### Exercise
Comb through the entries for "give" and pull out each line that holds it.

### Extracted data

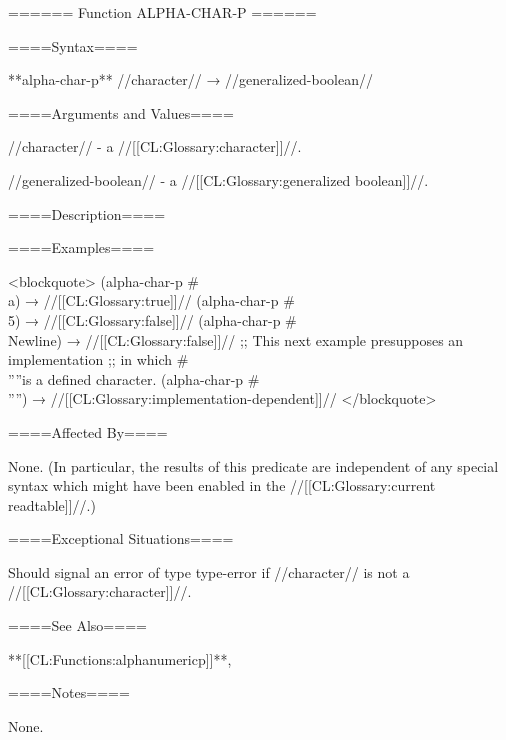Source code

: ====== Function ALPHA-CHAR-P ======

====Syntax====

**alpha-char-p** //character// → //generalized-boolean//

====Arguments and Values====

//character// - a //[[CL:Glossary:character]]//.

//generalized-boolean// - a //[[CL:Glossary:generalized boolean]]//.

====Description====


====Examples====

\def\alfa{''\alpha''} <blockquote> (alpha-char-p #\\a) → //[[CL:Glossary:true]]// (alpha-char-p #\\5) → //[[CL:Glossary:false]]// (alpha-char-p #\\Newline) → //[[CL:Glossary:false]]// ;; This next example presupposes an implementation ;; in which #\\\alfa is a defined character. (alpha-char-p #\\\alfa) → //[[CL:Glossary:implementation-dependent]]// </blockquote>

====Affected By====

None. (In particular, the results of this predicate are independent of any special syntax which might have been enabled in the //[[CL:Glossary:current readtable]]//.)

====Exceptional Situations====

Should signal an error of type type-error if //character// is not a //[[CL:Glossary:character]]//.

====See Also====

**[[CL:Functions:alphanumericp]]**, {\secref\ImplementationDefinedScripts}

====Notes====

None.

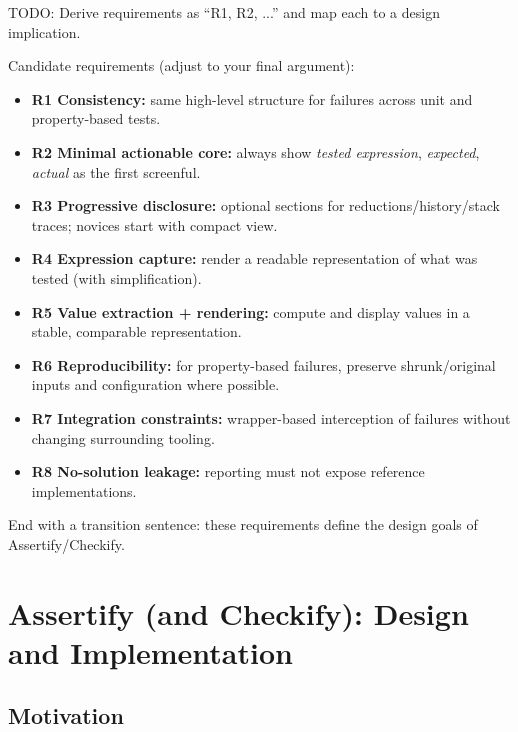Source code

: \documentclass[
	bibliography=totoc,
	listof=totoc,
]{scrbook}
\begin{document}
\begin{marker}\begin{justify}
TODO: Derive requirements as ``R1, R2, ...'' and map each to a design implication.

Candidate requirements (adjust to your final argument):
\begin{itemize}
    \item \textbf{R1 Consistency:} same high-level structure for failures across unit and property-based tests.
    \item \textbf{R2 Minimal actionable core:} always show \emph{tested expression}, \emph{expected}, \emph{actual} as the first screenful.
    \item \textbf{R3 Progressive disclosure:} optional sections for reductions/history/stack traces; novices start with compact view.
    \item \textbf{R4 Expression capture:} render a readable representation of what was tested (with simplification).
    \item \textbf{R5 Value extraction + rendering:} compute and display values in a stable, comparable representation.
    \item \textbf{R6 Reproducibility:} for property-based failures, preserve shrunk/original inputs and configuration where possible.
    \item \textbf{R7 Integration constraints:} wrapper-based interception of failures without changing surrounding tooling.
    \item \textbf{R8 No-solution leakage:} reporting must not expose reference implementations.
\end{itemize}

End with a transition sentence: these requirements define the design goals of Assertify/Checkify.
\end{justify}\end{marker}


\pagebreak %
\chapter{Assertify (and Checkify): Design and Implementation} %
\section*{Motivation} %
\end{document}
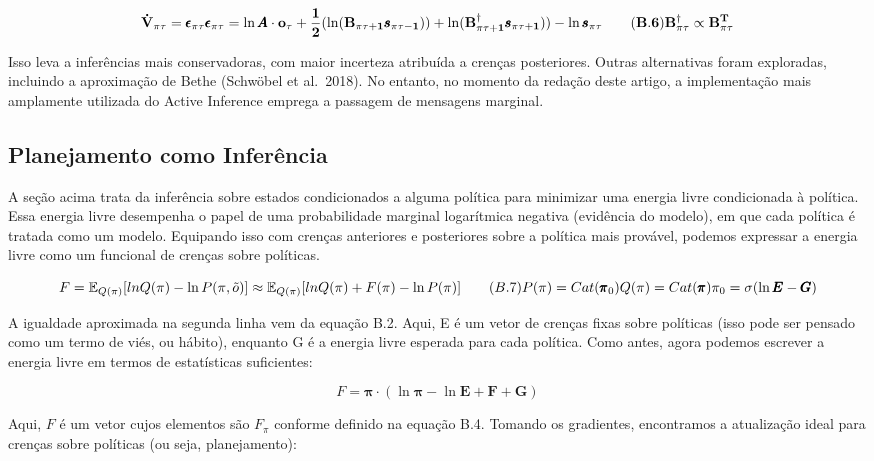 \documentclass[
  12pt,
]{book}
\begin{document}
\[ \bf \dot V_{\pi\tau} = \pmb\epsilon_{\pi\tau} \\ 
\pmb \epsilon_{\pi\tau} = \ln \pmb A \cdot o_\tau + \frac{1}{2}(\ln (B_{\pi\tau+1}\pmb s_{\pi\tau-1} )) + \ln (B^\dagger_{\pi\tau+1}\pmb s_{\pi\tau+1} )) - \ln \pmb s_{\pi\tau} \qquad (B.6)\\ 
B^\dagger_{\pi\tau} \propto B^T_{\pi\tau} 
\]

Isso leva a inferências mais conservadoras, com maior incerteza atribuída a crenças posteriores. Outras alternativas foram exploradas, incluindo a aproximação de Bethe (Schwöbel et al.~2018). No entanto, no momento da redação deste artigo, a implementação mais amplamente utilizada do Active Inference emprega a passagem de mensagens marginal.

\hypertarget{planejamento-como-inferuxeancia-1}{%
\subsection{Planejamento como Inferência}\label{planejamento-como-inferuxeancia-1}}

A seção acima trata da inferência sobre estados condicionados a alguma política para minimizar uma energia livre condicionada à política. Essa energia livre desempenha o papel de uma probabilidade marginal logarítmica negativa (evidência do modelo), em que cada política é tratada como um modelo. Equipando isso com crenças anteriores e posteriores sobre a política mais provável, podemos expressar a energia livre como um funcional de crenças sobre políticas.

\[F = \mathbb E_{Q(\pi)}[lnQ(\pi)-\ln P(\pi,\tilde o)] \\ 
\approx \mathbb E_{Q(\pi)}[lnQ(\pi) +F(\pi) -\ln P(\pi)]  \qquad (B.7)\\
P(\pi) = Cat(\pmb \pi_0) \\
Q(\pi) = Cat(\pmb \pi) \\
\pi_0 = \sigma(\ln \pmb E - \pmb G)
\]

A igualdade aproximada na segunda linha vem da equação B.2. Aqui, E é um vetor de crenças fixas sobre políticas (isso pode ser pensado como um termo de viés, ou hábito), enquanto G é a energia livre esperada para cada política. Como antes, agora podemos escrever a energia livre em termos de estatísticas suficientes:

\[F = \pmb \pi \cdot (\ln \pmb\pi - \ln \pmb E + \pmb F + \pmb G )\]

Aqui, \(F\) é um vetor cujos elementos são \(F_π\) conforme definido na equação B.4. Tomando os gradientes, encontramos a atualização ideal para crenças sobre políticas (ou seja, planejamento):
\end{document}
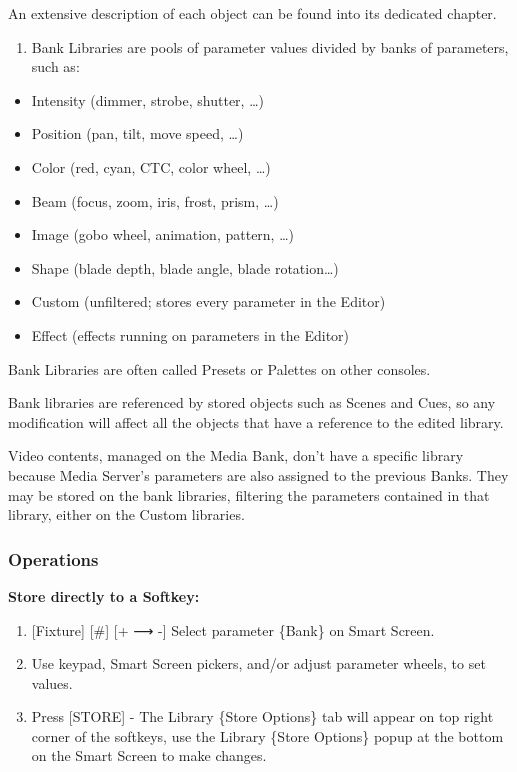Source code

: \documentclass[
]{article}
\providecommand{\tightlist}{%
  \setlength{\itemsep}{0pt}\setlength{\parskip}{0pt}}
\begin{document}
An extensive description of each object can be found into its dedicated chapter.

\begin{enumerate}
\def\labelenumi{\arabic{enumi}.}
\setcounter{enumi}{1}
\tightlist
\item
  Bank Libraries are pools of parameter values divided by banks of parameters, such as:
\end{enumerate}

\begin{itemize}
\item
  Intensity (dimmer, strobe, shutter, \ldots)
\item
  Position (pan, tilt, move speed, \ldots)
\item
  Color (red, cyan, CTC, color wheel, \ldots)
\item
  Beam (focus, zoom, iris, frost, prism, \ldots)
\item
  Image (gobo wheel, animation, pattern, \ldots)
\item
  Shape (blade depth, blade angle, blade rotation\ldots)
\item
  Custom (unfiltered; stores every parameter in the Editor)
\item
  Effect (effects running on parameters in the Editor)
\end{itemize}

Bank Libraries are often called Presets or Palettes on other consoles.

Bank libraries are referenced by stored objects such as Scenes and Cues, so any modification will affect all the objects that have a reference to the edited library.

Video contents, managed on the Media Bank, don't have a specific library because Media Server's parameters are also assigned to the previous Banks. They may be stored on the bank libraries, filtering the parameters contained in that library, either on the Custom libraries.

\hypertarget{operations}{%
\subsubsection{Operations}\label{operations}}

\textbf{Store directly to a Softkey:}

\begin{enumerate}
\def\labelenumi{\arabic{enumi}.}
\item
  {[}Fixture{]} {[}\#{]} {[}+ ⟶ -{]} Select parameter \{Bank\} on Smart Screen.
\item
  Use keypad, Smart Screen pickers, and/or adjust parameter wheels, to set values.
\item
  Press {[}STORE{]} - The Library \{Store Options\} tab will appear on top right corner of the softkeys, use the Library \{Store Options\} popup at the bottom on the Smart Screen to make changes.
\end{enumerate}
\end{document}
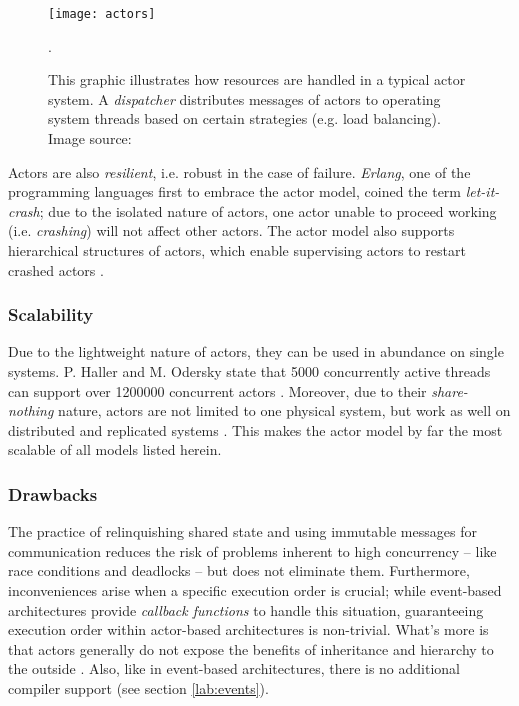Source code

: \begin{figure}
\centering\small
\setlength{\tabcolsep}{0mm}
  \texttt{[image: actors]}
\caption{This graphic illustrates how resources are handled in a typical actor system. A \textit{dispatcher} distributes messages of actors to operating system threads based on certain strategies (e.g. load balancing). Image source: \cite{Gupta2012}}.
\label{fig:gil}
\end{figure}

Actors are also \textit{resilient}, i.e. robust in the case of failure. \textit{Erlang}, one of the programming languages first to embrace the actor model, coined the term \textit{let-it-crash}; due to the isolated nature of actors, one actor unable to proceed working (i.e. \textit{crashing}) will not affect other actors. The actor model also supports hierarchical structures of actors, which enable supervising actors to restart crashed actors \cite{Armstrong2007}.

\subsubsection*{Scalability}
Due to the lightweight nature of actors, they can be used in abundance on single systems. P. Haller and M. Odersky state that 5000 concurrently active threads can support over 1200000 concurrent actors \cite[p. 2]{Haller2009}. Moreover, due to their \textit{share-nothing} nature, actors are not limited to one physical system, but work as well on distributed and replicated systems \cite[p. 233]{Gupta2012}. This makes the actor model by far the most scalable of all models listed herein. 

\subsubsection*{Drawbacks}
The practice of relinquishing shared state and using immutable messages for communication reduces the risk of problems inherent to high concurrency -- like race conditions and deadlocks -- but does not eliminate them. Furthermore, inconveniences arise when a specific execution order is crucial; while event-based architectures provide \textit{callback functions} to handle this situation, guaranteeing execution order within actor-based architectures is non-trivial. What's more is that actors generally do not expose the benefits of inheritance and hierarchy to the outside \cite{Mackay97}. Also, like in event-based architectures, there is no additional compiler support (see section \ref{lab:events}).
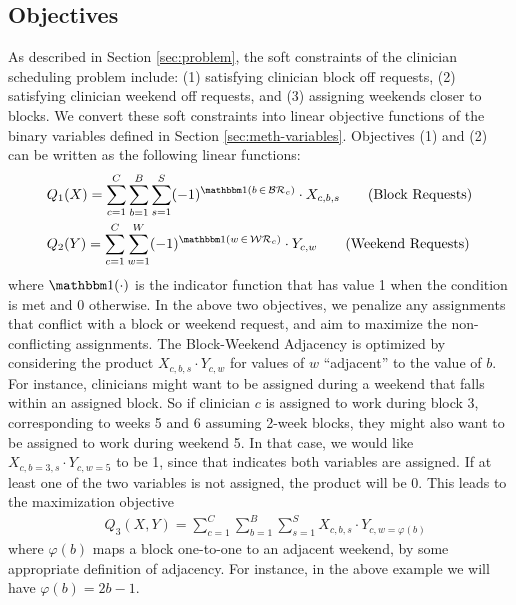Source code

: \subsection{Objectives} \label{sec:meth-objectives}
As described in Section \ref{sec:problem}, the soft constraints of the clinician scheduling problem include: (1) satisfying clinician block off requests, (2) satisfying clinician weekend off requests, and (3) assigning weekends closer to blocks. We convert these soft constraints into linear objective functions of the binary variables defined in Section \ref{sec:meth-variables}. Objectives (1) and (2) can be written as the following linear functions:  %
\begin{align}
	&Q_1(X) = \sum_{c=1}^{C} \sum_{b=1}^{B} \sum_{s=1}^{S} (-1)^{\ind(b\,\in\,\mathcal{BR}_c)}\cdot X_{c, b, s} \tag{Block Requests} \label{eqn:obj-block-requests}\\
	&Q_2(Y) = \sum_{c=1}^{C} \sum_{w=1}^{W} (-1)^{\ind(w\,\in\,\mathcal{WR}_c)}\cdot Y_{c, w} \tag{Weekend Requests} \label{eqn:obj-weekend-requests}
\end{align}
where $\ind(\cdot)$ is the indicator function that has value 1 when the condition is met and 0 otherwise. In the above two objectives, we penalize any assignments that conflict with a block or weekend request, and aim to maximize the non-conflicting assignments. The Block-Weekend Adjacency is optimized by considering the product $X_{c, b, s}\cdot Y_{c, w}$ for values of $w$ ``adjacent'' to the value of $b$. For instance, clinicians might want to be assigned during a weekend that falls within an assigned block. So if clinician $c$ is assigned to work during block 3, corresponding to weeks 5 and 6 assuming 2-week blocks, they might also want to be assigned to work during weekend 5. In that case, we would like $X_{c, b=3, s} \cdot Y_{c, w=5}$ to be 1, since that indicates both variables are assigned. If at least one of the two variables is not assigned, the product will be 0. This leads to the maximization objective  %
\begin{align}
	&Q_3(X, Y) = \sum_{c=1}^{C} \sum_{b=1}^{B} \sum_{s=1}^{S} X_{c, b, s}\cdot Y_{c, w=\varphi(b)} \tag{Block-Weekend Adjacency} \label{eqn:obj-block-weekend-adj}
\end{align}
where $\varphi(b)$ maps a block one-to-one to an adjacent weekend, by some appropriate definition of adjacency. For instance, in the above example we will have $\varphi(b) = 2b - 1$. \\

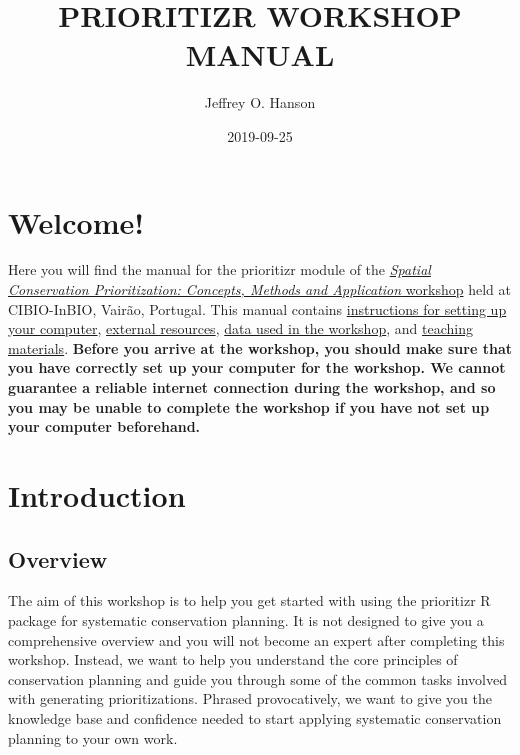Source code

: \documentclass[]{book}
\title{PRIORITIZR WORKSHOP MANUAL}
\author{Jeffrey O. Hanson}
\date{2019-09-25}
\begin{document}
\maketitle

{
\setcounter{tocdepth}{1}
\tableofcontents
}
\chapter{Welcome!}\label{welcome}

Here you will find the manual for the prioritizr module of the
\href{https://cibio.up.pt/workshops--courses/details/advanced-course-spatial-conservation-prioritization-}{\emph{Spatial
Conservation Prioritization: Concepts, Methods and Application}
workshop} held at CIBIO-InBIO, Vairão, Portugal. This manual contains
\href{}{instructions for setting up your computer}, \href{}{external
resources}, \href{}{data used in the workshop}, and \href{}{teaching
materials}. \textbf{Before you arrive at the workshop, you should make
sure that you have correctly set up your computer for the workshop. We
cannot guarantee a reliable internet connection during the workshop, and
so you may be unable to complete the workshop if you have not set up
your computer beforehand.}

\chapter{Introduction}\label{introduction}

\section{Overview}\label{overview}

The aim of this workshop is to help you get started with using the
prioritizr R package for systematic conservation planning. It is not
designed to give you a comprehensive overview and you will not become an
expert after completing this workshop. Instead, we want to help you
understand the core principles of conservation planning and guide you
through some of the common tasks involved with generating
prioritizations. Phrased provocatively, we want to give you the
knowledge base and confidence needed to start applying systematic
conservation planning to your own work.
\end{document}

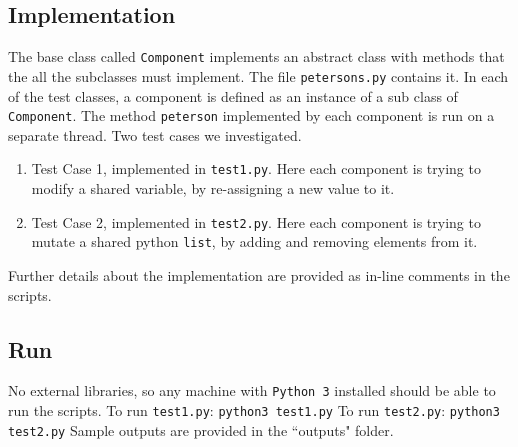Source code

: \documentclass[18pt]{extarticle}
\begin{document}
\subsection*{Implementation} 
The base class called \texttt{Component} implements an abstract class with methods that the all the subclasses must implement. The file \texttt{petersons.py} contains it. In each of the test classes, a component is defined as an instance of a sub class of \texttt{Component}. The method \texttt{peterson} implemented by each component is run on a separate thread. \newline
 Two test cases we investigated. 
\begin{enumerate}
 \item Test Case 1, implemented in \texttt{test1.py}. Here each component is trying to modify a shared variable, by re-assigning a new value to it. 
 \item Test Case 2, implemented in \texttt{test2.py}. Here each component is trying to mutate a shared python \texttt{list}, by adding and removing elements from it. 
 \end{enumerate}
 
 Further details about the implementation are provided as in-line comments in the scripts.

\subsection*{Run}
No external libraries, so any machine with \texttt{Python 3} installed should be able to run the scripts.  \newline
To run \texttt{test1.py}: \texttt{python3 test1.py} \newline
To run \texttt{test2.py}: \texttt{python3 test2.py} \newline
Sample outputs are provided in the ``outputs" folder.


\newpage
\end{document}

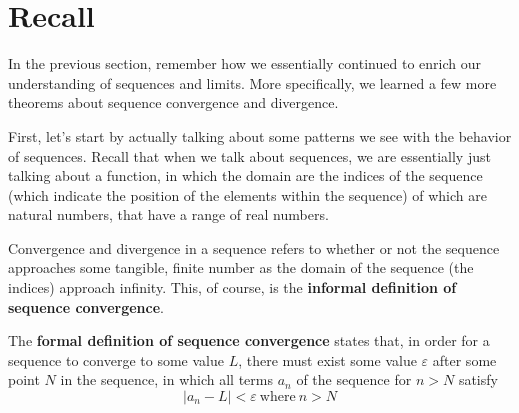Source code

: \documentclass{report}
\begin{document}
\begin{sloppypar}
\section{Recall}
In the previous section, remember how we essentially continued to enrich our understanding of sequences and limits.
More specifically, we learned a few more theorems about sequence convergence and divergence.
\par First, let's start by actually talking about some patterns we see with the behavior of sequences. Recall
that when we talk about sequences, we are essentially just talking about a function, in which the domain are the indices of the
sequence (which indicate the position of the elements within the sequence) of which are natural numbers, that have a range of real numbers.
\par Convergence and divergence in a sequence refers to whether or not the sequence approaches some tangible, finite number
as the domain of the sequence (the indices) approach infinity. This, of course, is the \textbf{informal definition of
  sequence convergence}.
\par The \textbf{formal definition of sequence convergence} states that, in order for a sequence to converge to some value $ L $, there must exist some value $ \varepsilon $ after some point $ N $ in the sequence, in which all terms $ a_{n} $ of the sequence for $ n > N $ satisfy
\[ | a_{n} - L | < \varepsilon ~\textrm{where} ~ n > N \]


\end{sloppypar}
\end{document}
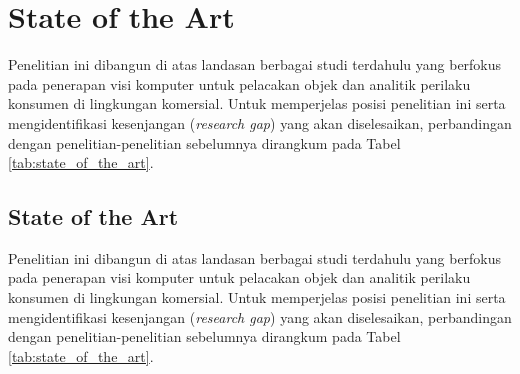 \section{State of the Art}

Penelitian ini dibangun di atas landasan berbagai studi terdahulu yang berfokus pada penerapan visi komputer untuk pelacakan objek dan analitik perilaku konsumen di lingkungan komersial. Untuk memperjelas posisi penelitian ini serta mengidentifikasi kesenjangan (\textit{research gap}) yang akan diselesaikan, perbandingan dengan penelitian-penelitian sebelumnya dirangkum pada Tabel \ref{tab:state_of_the_art}.

\subsection{State of the Art}

Penelitian ini dibangun di atas landasan berbagai studi terdahulu yang berfokus pada penerapan visi komputer untuk pelacakan objek dan analitik perilaku konsumen di lingkungan komersial. Untuk memperjelas posisi penelitian ini serta mengidentifikasi kesenjangan (\textit{research gap}) yang akan diselesaikan, perbandingan dengan penelitian-penelitian sebelumnya dirangkum pada Tabel \ref{tab:state_of_the_art}.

### Exercise solution
designed to give you a comprehensive overview and you will not become an
prioritizations. Phrased provocatively, we want to give you the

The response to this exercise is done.